Notes handwritten by Alan Turing's fellow codebreakers in pencil and crayon survived nearly 70 years stuffed into the walls of the draughty huts where they worked to crack German military codes. Discovered in a renovation of the WW2-era Bletchley Park base, the unique notes will now go on display at the museum that stands where Turing and his colleagues made their crucial contributions to the war effort, while, it seems, shivering.
A chilly uninsulated hut is a far cry from the glamour of the Oscars, but the discovery is a reminder of the everyday struggles faced by the WW2 codebreakers portrayed in the Academy Award-nominated film "". Not only did Turing and his colleagues work to crack German codes -- in the process pioneering aspects of computer science -- but they did it in crude conditions and under strict security rules.
See Alan Turing's lost notes, found in the walls of Bletchley Park 70 years laterSee all photos
"These are actual handwritten pieces of codebreaking -- workings out," says Bletchley Park's Director of Learning and Collections, Victoria Worpole.
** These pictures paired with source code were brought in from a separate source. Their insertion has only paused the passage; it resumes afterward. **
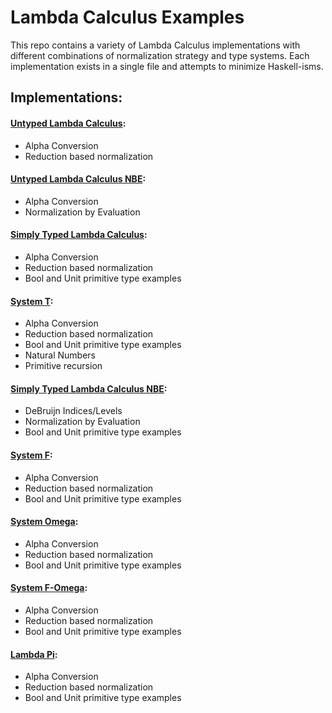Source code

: # Lambda Calculus Examples

This repo contains a variety of Lambda Calculus implementations with
different combinations of normalization strategy and type
systems. Each implementation exists in a single file and attempts to
minimize Haskell-isms.


## Implementations:

#### [Untyped Lambda Calculus](./main/Untyped.hs):
- Alpha Conversion
- Reduction based normalization

#### [Untyped Lambda Calculus NBE](./main/UntypedNBE.hs):
- Alpha Conversion
- Normalization by Evaluation

#### [Simply Typed Lambda Calculus](./main/SimplyTyped.hs):
- Alpha Conversion
- Reduction based normalization
- Bool and Unit primitive type examples

#### [System T](./main/SystemT.hs):
- Alpha Conversion
- Reduction based normalization
- Bool and Unit primitive type examples
- Natural Numbers
- Primitive recursion

#### [Simply Typed Lambda Calculus NBE](./main/SimplyTypedNBE.hs):
- DeBruijn Indices/Levels
- Normalization by Evaluation
- Bool and Unit primitive type examples

#### [System F](./main/SystemF.hs):
- Alpha Conversion
- Reduction based normalization
- Bool and Unit primitive type examples

#### [System Omega](./main/SystemOmega.hs):
- Alpha Conversion
- Reduction based normalization
- Bool and Unit primitive type examples

#### [System F-Omega](./main/SystemFOmega.hs):
- Alpha Conversion
- Reduction based normalization
- Bool and Unit primitive type examples

#### [Lambda Pi](./main/LambdaPi.hs):
- Alpha Conversion
- Reduction based normalization
- Bool and Unit primitive type examples

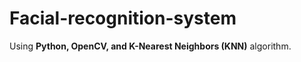 

# Facial-recognition-system 


Using **Python, OpenCV, and K-Nearest Neighbors (KNN)** algorithm.
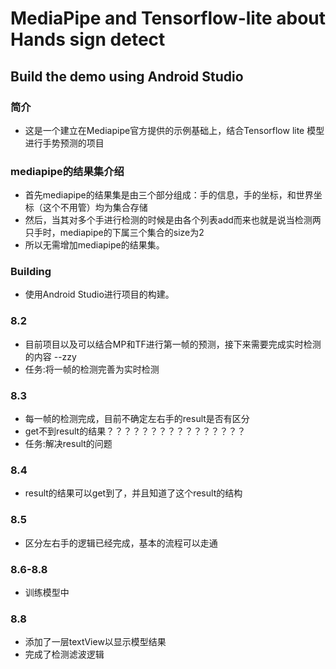 # MediaPipe and Tensorflow-lite about Hands sign detect

## Build the demo using Android Studio

### 简介

*   这是一个建立在Mediapipe官方提供的示例基础上，结合Tensorflow lite 模型进行手势预测的项目

### mediapipe的结果集介绍

*   首先mediapipe的结果集是由三个部分组成：手的信息，手的坐标，和世界坐标（这个不用管）均为集合存储
*   然后，当其对多个手进行检测的时候是由各个列表add而来也就是说当检测两只手时，mediapipe的下属三个集合的size为2
*   所以无需增加mediapipe的结果集。

### Building

*   使用Android Studio进行项目的构建。
### 8.2

*   目前项目以及可以结合MP和TF进行第一帧的预测，接下来需要完成实时检测的内容 --zzy
*   任务:将一帧的检测完善为实时检测

### 8.3

*   每一帧的检测完成，目前不确定左右手的result是否有区分
*   get不到result的结果？？？？？？？？？？？？？？？？
*   任务:解决result的问题

### 8.4

*   result的结果可以get到了，并且知道了这个result的结构

### 8.5

*   区分左右手的逻辑已经完成，基本的流程可以走通

### 8.6-8.8

*   训练模型中

### 8.8

*   添加了一层textView以显示模型结果
*   完成了检测滤波逻辑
Among the rare finds are some notes that create a new mystery to be cracked: "There are some pieces of paperwork that we can't identify. Nobody seems to be able to work out what they are -- we've sent things off to GCHQ -- and there are a number of items that we've yet to understand properly. We're unveiling a mystery."
The top secret nature of the work going on at Bletchley Park meant notes and documents were ordered to be destroyed, but when things got nippy in Hut 6 it seems the chilly codebreakers were only thinking about keeping warm. With no insulation or heating in the freezing huts, wastepaper was scrumpled up and stuffed into holes in the walls and roof spaces, where the notes survived until they were discovered during a renovation in 2013.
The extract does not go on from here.